*** Opening The input ***

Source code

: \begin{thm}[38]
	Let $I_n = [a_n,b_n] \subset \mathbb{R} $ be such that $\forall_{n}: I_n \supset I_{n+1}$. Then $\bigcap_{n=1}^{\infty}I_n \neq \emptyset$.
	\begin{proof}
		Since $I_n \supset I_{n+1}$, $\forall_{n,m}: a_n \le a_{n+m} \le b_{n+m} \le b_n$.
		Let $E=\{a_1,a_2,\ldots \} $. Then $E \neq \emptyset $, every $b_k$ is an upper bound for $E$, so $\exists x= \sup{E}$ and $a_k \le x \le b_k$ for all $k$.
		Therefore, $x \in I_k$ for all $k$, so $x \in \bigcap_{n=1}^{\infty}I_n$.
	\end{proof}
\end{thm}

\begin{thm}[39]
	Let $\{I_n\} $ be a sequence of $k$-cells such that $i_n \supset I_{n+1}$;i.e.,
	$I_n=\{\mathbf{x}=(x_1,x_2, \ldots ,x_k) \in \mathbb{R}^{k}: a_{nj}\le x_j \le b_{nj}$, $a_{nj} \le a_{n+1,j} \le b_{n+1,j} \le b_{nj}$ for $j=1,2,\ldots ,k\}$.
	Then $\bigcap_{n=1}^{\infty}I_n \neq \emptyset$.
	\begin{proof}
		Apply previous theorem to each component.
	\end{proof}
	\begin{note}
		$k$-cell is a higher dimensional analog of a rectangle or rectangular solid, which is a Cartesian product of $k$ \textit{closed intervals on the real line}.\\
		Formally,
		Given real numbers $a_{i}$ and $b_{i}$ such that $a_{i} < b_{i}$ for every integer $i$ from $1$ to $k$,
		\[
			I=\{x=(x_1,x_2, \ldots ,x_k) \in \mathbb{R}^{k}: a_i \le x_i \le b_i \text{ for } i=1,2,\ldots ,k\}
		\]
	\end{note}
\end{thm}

*** Closing The input ***

All lines from the line containing "Apply previous theorem to each component." through the last line of the data are to be repeated exactly; no other line belongs in the answer.

* **Solved problem**:
		Apply previous theorem to each component.
	\end{proof}
	\begin{note}
		$k$-cell is a higher dimensional analog of a rectangle or rectangular solid, which is a Cartesian product of $k$ \textit{closed intervals on the real line}.\\
		Formally,
		Given real numbers $a_{i}$ and $b_{i}$ such that $a_{i} < b_{i}$ for every integer $i$ from $1$ to $k$,
		\[
			I=\{x=(x_1,x_2, \ldots ,x_k) \in \mathbb{R}^{k}: a_i \le x_i \le b_i \text{ for } i=1,2,\ldots ,k\}
		\]
	\end{note}
\end{thm}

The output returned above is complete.